Investigating Public Sentiment on High-Profile Incidents in Pakistan: A Computational Approach for Forensic and Security Insights
DOI:
https://doi.org/10.54692/ijeci.2025.0901/238Keywords:
computational framework, public safety, emotion detection, microblogs,, criminology, Digital Evidence IntegrityAbstract
Twitter and other social apps have made it easy to stay on top of how people react to breaking news nationwide. The study seeks to mine public opinion associated with the five major events occurred in Pakistan based on a set of 248259 tweets retrieved through the Twitter v2 API. The use of emojis, emoticons and contemporary slang (e.g., TBH, OMG) constitute a new thing in this study to enhance interpretation of sentiment of tweets.

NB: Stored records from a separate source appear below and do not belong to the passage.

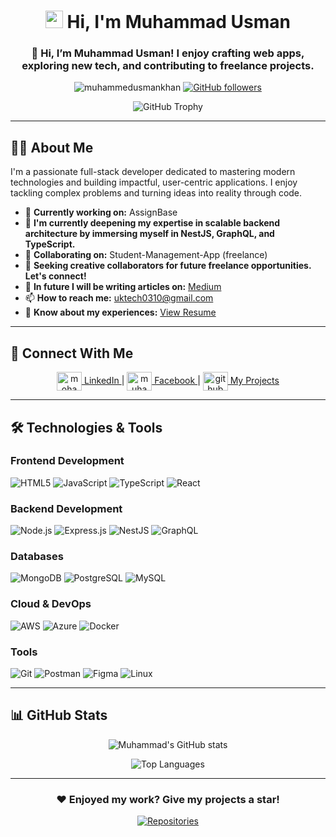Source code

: <h1 align="center">
  <img src="https://media.giphy.com/media/hvRJCLFzcasrR4ia7z/giphy.gif" width="28"> Hi, I'm Muhammad Usman
</h1>

<h3 align="center">🌟 Hi, I’m Muhammad Usman! I enjoy crafting web apps, exploring new tech, and contributing to freelance projects.</h3>

<p align="center">
  <img src="https://komarev.com/ghpvc/?username=muhammedusmankhan&label=Profile%20views&color=0e75b6&style=flat" alt="muhammedusmankhan" /> 
  <a href="https://github.com/muhammedusmankhan?tab=followers">
    <img alt="GitHub followers" src="https://img.shields.io/github/followers/muhammedusmankhan?color=green&logo=github">
  </a>
</p>

<div align="center">

![GitHub Trophy](https://github-profile-trophy.vercel.app/?username=muhammadusmankhan&theme=onedark&row=2&column=4)

</div>

---

## 👨‍💻 About Me

<p>I'm a passionate full-stack developer dedicated to mastering modern technologies and building impactful, user-centric applications. I enjoy tackling complex problems and turning ideas into reality through code.</p>

- 🔭 **Currently working on:** AssignBase
- 🌱 **I'm currently deepening my expertise in scalable backend architecture by immersing myself in NestJS, GraphQL, and TypeScript.**
- 👯 **Collaborating on:** Student-Management-App (freelance)
- 🤝 **Seeking creative collaborators for future freelance opportunities. Let's connect!**
- 📝 **In future I will be writing articles on:** [Medium](https://medium.com/@uktech0310)
- 📫 **How to reach me:** uktech0310@gmail.com
- 📄 **Know about my experiences:** [View Resume](https://drive.google.com/file/d/1yl0PpJVQFYHOFqbOpq9ot05YNfpwWG3s/view?usp=sharing)

---

## 🔗 Connect With Me

<p align="center">
  <a href="https://www.linkedin.com/in/mohammad-usman-71aa9b277?utm_source=share&utm_campaign=share_via&utm_content=profile&utm_medium=android_app" target="blank">
    <img align="center" src="https://raw.githubusercontent.com/rahuldkjain/github-profile-readme-generator/master/src/images/icons/Social/linked-in-alt.svg" alt="mohammad usman" height="30" width="40" />
    LinkedIn
  </a>
  <span> | </span>
  <a href="https://www.facebook.com/share/1JoTXPE5AE/" target="blank">
    <img align="center" src="https://raw.githubusercontent.com/rahuldkjain/github-profile-readme-generator/master/src/images/icons/Social/facebook.svg" alt="muhammad usman" height="30" width="40" />
    Facebook
  </a>
  <span> | </span>
  <a href="https://github.com/MuhammedUsmanKhan?tab=repositories" target="blank">
    <img align="center" src="https://raw.githubusercontent.com/rahuldkjain/github-profile-readme-generator/master/src/images/icons/Social/github.svg" alt="github" height="30" width="40" />
    My Projects
  </a>
</p>

---

## 🛠️ Technologies & Tools

### Frontend Development
![HTML5](https://img.shields.io/badge/HTML5-E34F26?style=for-the-badge&logo=html5&logoColor=white)
![JavaScript](https://img.shields.io/badge/JavaScript-F7DF1E?style=for-the-badge&logo=javascript&logoColor=black)
![TypeScript](https://img.shields.io/badge/TypeScript-007ACC?style=for-the-badge&logo=typescript&logoColor=white)
![React](https://img.shields.io/badge/React-20232A?style=for-the-badge&logo=react&logoColor=61DAFB)

### Backend Development
![Node.js](https://img.shields.io/badge/Node.js-339933?style=for-the-badge&logo=nodedotjs&logoColor=white)
![Express.js](https://img.shields.io/badge/Express.js-000000?style=for-the-badge&logo=express&logoColor=white)
![NestJS](https://img.shields.io/badge/NestJS-E0234E?style=for-the-badge&logo=nestjs&logoColor=white)
![GraphQL](https://img.shields.io/badge/GraphQL-E10098?style=for-the-badge&logo=graphql&logoColor=white)

### Databases
![MongoDB](https://img.shields.io/badge/MongoDB-4EA94B?style=for-the-badge&logo=mongodb&logoColor=white)
![PostgreSQL](https://img.shields.io/badge/PostgreSQL-316192?style=for-the-badge&logo=postgresql&logoColor=white)
![MySQL](https://img.shields.io/badge/MySQL-00000F?style=for-the-badge&logo=mysql&logoColor=white)

### Cloud & DevOps
![AWS](https://img.shields.io/badge/Amazon_AWS-FF9900?style=for-the-badge&logo=amazonaws&logoColor=white)
![Azure](https://img.shields.io/badge/Microsoft_Azure-0089D6?style=for-the-badge&logo=microsoft-azure&logoColor=white)
![Docker](https://img.shields.io/badge/Docker-2CA5E0?style=for-the-badge&logo=docker&logoColor=white)

### Tools
![Git](https://img.shields.io/badge/Git-F05032?style=for-the-badge&logo=git&logoColor=white)
![Postman](https://img.shields.io/badge/Postman-FF6C37?style=for-the-badge&logo=postman&logoColor=white)
![Figma](https://img.shields.io/badge/Figma-F24E1E?style=for-the-badge&logo=figma&logoColor=white)
![Linux](https://img.shields.io/badge/Linux-FCC624?style=for-the-badge&logo=linux&logoColor=black)

---

## 📊 GitHub Stats

<div align="center">
  
![Muhammad's GitHub stats](https://github-readme-stats.vercel.app/api?username=muhammedusmankhan&show_icons=true&theme=radical&count_private=true)

![Top Languages](https://github-readme-stats.vercel.app/api/top-langs/?username=muhammedusmankhan&layout=compact&theme=radical&langs_count=6)

</div>

---

<div align="center">

### ❤️ Enjoyed my work? Give my projects a star!

[![Repositories](https://img.shields.io/badge/View-My_Repositories-blue?style=for-the-badge&logo=github)](https://github.com/MuhammedUsmanKhan?tab=repositories)

</div>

A computational framework is applied in this study to research public reaction to the Sialkot lynching, Murree’s snowfall disaster, TLP protests, Johar Town blast and the tragedy in Anarkali market in Pakistan. The tweets were classified based on the text2emotion Python package that uses five categories of emotions (Happy, Angry, Sad, Surprise, Fear) to label the dominant emotion. A sixth label Neutral was given when there were no emotion scores that were significant hence dealing with uncertainty in emotional tone. Six models of machine learning, including Logistic Regression, Naïve Bayes, Support Vector Machine (SVM), Decision Tree, Random Forest and K-Nearest Neighbors (KNN), were taught and tested on incident datasets. Among all methods, SVM achieved the best average results and reached 95.8% accuracy on all datasets. The findings reveal that making sense of microblogs with computational sentiment analysis can strengthen digital forensics, crisis management and criminology related to public safety and widespread communication.